Underworld: Evolution Starring Kate Beckinsale, Derek Jacobi. Rated R You gotta see this if: You’ve tried reading, but all those words make you tired....

Underworld: Evolution

Starring Kate Beckinsale, Derek Jacobi. Rated R

You gotta see this if: You’ve tried reading, but all those words make you tired.

final analysis: *

I remember seeing Kate Beckinsale in “Much Ado About Nothing” and thinking she was a pretty good actor. Since then, she’s made one hideous script choice after another. Maybe she should switch to the stage. “Underworld: Evolution” is bad … second feature at the drive-in bad. The plot is completely convoluted and explained through mind-numbing narration and flashbacks. If you actually try to understand it, you’ll get a headache. Besides, the movie is really about just one thing: Kate Beckinsale kicking vampire butt in a latex bodysuit. At least in “Buffy, the Vampire Slayer” there’s some humor. “Evolution” is humorless.

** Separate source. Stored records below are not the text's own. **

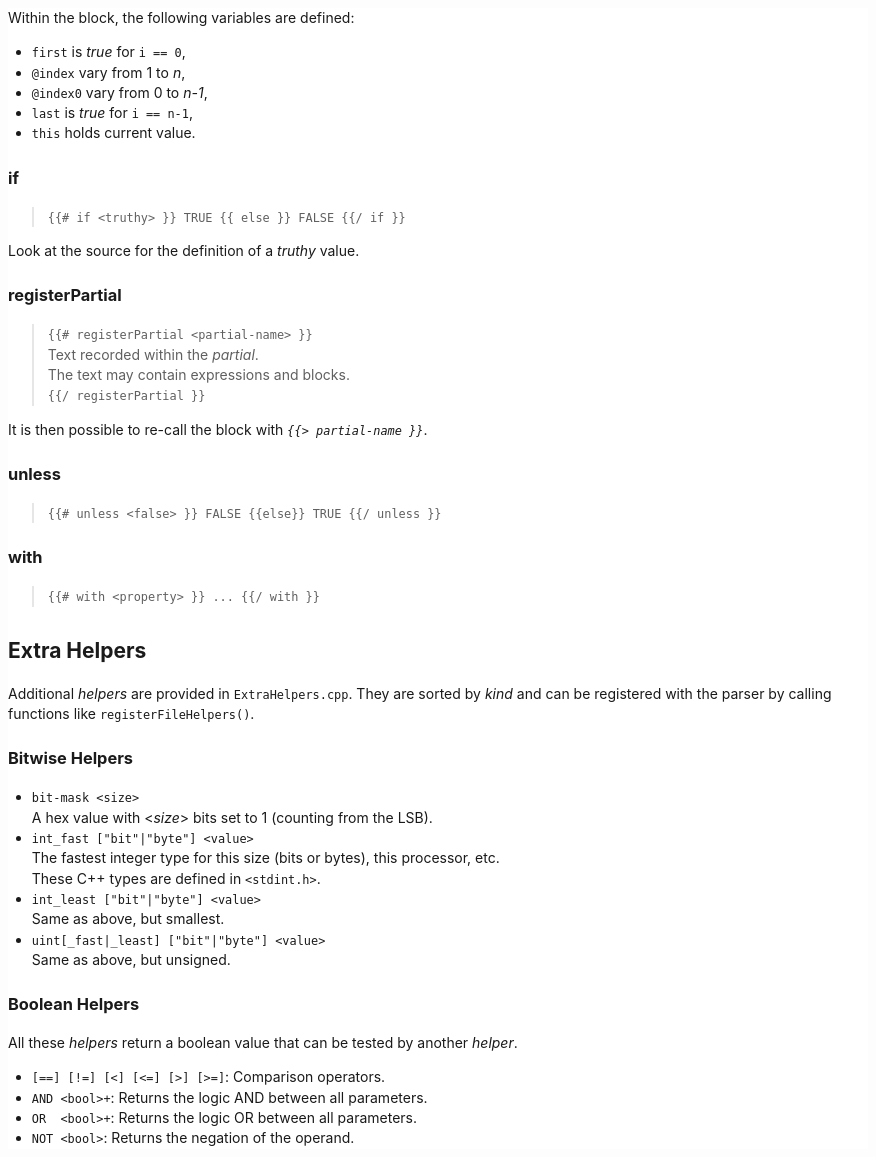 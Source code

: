 Within the block, the following variables are defined:

- `first` is _true_ for `i == 0`,
- `@index` vary from 1 to _n_,
- `@index0` vary from 0 to _n-1_,
- `last` is _true_ for `i == n-1`,
- `this` holds current value.

### if
> `{{# if <truthy> }} TRUE {{ else }} FALSE {{/ if }}`

Look at the source for the definition of a _truthy_ value.

### registerPartial
> `{{# registerPartial <partial-name> }}`  
> Text recorded within the _partial_.  
> The text may contain expressions and blocks.  
> `{{/ registerPartial }}`

It is then possible to re-call the block with _`{{> partial-name }}`_.

### unless
> `{{# unless <false> }} FALSE {{else}} TRUE {{/ unless }}`

### with
> `{{# with <property> }} ... {{/ with }}`


Extra Helpers
-------------

Additional _helpers_ are provided in `ExtraHelpers.cpp`.
They are sorted by _kind_ and can be registered with the parser by calling
functions like `registerFileHelpers()`.

### Bitwise Helpers

- `bit-mask <size>`  
  A hex value with <_size_> bits set to 1 (counting from the LSB).
- `int_fast ["bit"|"byte"] <value>`  
  The fastest integer type for this size (bits or bytes), this processor, etc.  
  These C++ types are defined in `<stdint.h>`.
- `int_least ["bit"|"byte"] <value>`  
  Same as above, but smallest.
- `uint[_fast|_least] ["bit"|"byte"] <value>`  
  Same as above, but unsigned.

### Boolean Helpers

All these _helpers_ return a boolean value that can be tested by another _helper_.

- `[==] [!=] [<] [<=] [>] [>=]`: Comparison operators.
- `AND <bool>+`: Returns the logic AND between all parameters.
- `OR  <bool>+`: Returns the logic OR between all parameters.
- `NOT <bool>`: Returns the negation of the operand.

It’s bloody, dark, loud and boring. Even the late-night television style sex scene looks as if the two actors would rather be somewhere else. If you want a great vampire or lycanthrope story, pick up an Anne Rice or Laurell K. Hamilton novel. With any imagination at all, you’ll derive more entertainment from one of these than you will from this sucky snoozer.

Nanny McPhee

Starring Emma Thompson, Colin Firth. Rated PG

You gotta see this if: You’re sick of watching “The Heffalump Movie.”

final analysis: *** This isn’t “Mary Poppins.” No one is “practically perfect” while dishing out “spoonfuls of sugar.” While the story may be similar, the tone is very different. “Nanny McPhee” is darker, a little scarier, and perfect for whipping seven young hooligans into shape. Colin Firth is delightful as the single dad who hires Nanny McPhee to care for his rebellious brood and help keep the family together despite a mean great-aunt (Angela Lansbury) determined to break them apart. The story isn’t new, but it is wonderfully executed. Emma Thompson is pure magic as the nanny with warts, a snaggle tooth and a monobrow. Nanny McPhee’s looks, however, are like a mirror reflecting the children’s feelings for her, and she changes as her young charges grow to love her. This is a perfect family movie that parents can enjoy as much as the kids. Its intelligence is like a cherry on top of a sundae with plenty of nuts to balance the sweetness.

Fateless

Starring Marcell Nagy, Daniel Craig. Not Rated

You gotta see this if: You write letters to the editor in support of the “holocaust myth.”

final analysis: **** This movie feels like a nightmare, one that scares you while you’re dreaming but fascinates you upon waking. It is the autobiographical story of an adolescent boy coming of age in concentration camps during the holocaust. His story is told with minimal dialogue but his face conveys everything. “Fateless” is told solely through the experiences of Gyuri, the Hungarian boy taken off a bus in Budapest and transported to Auschwitz. What he experiences there and in consequent camps is colored only by the unsaturated watery palette used in the cinematography. There is not much plot, no overt message, just the day to day survival of one boy. The movie is never comfortable to watch, but it’s one of the most honest movies in my experience. There is beauty in so much honesty. Even after Gyuri is liberated and returns to a war-ravaged Budapest, there is no real release, no happy ending. Gyuri has prepared to die and must undertake a long journey toward learning to live.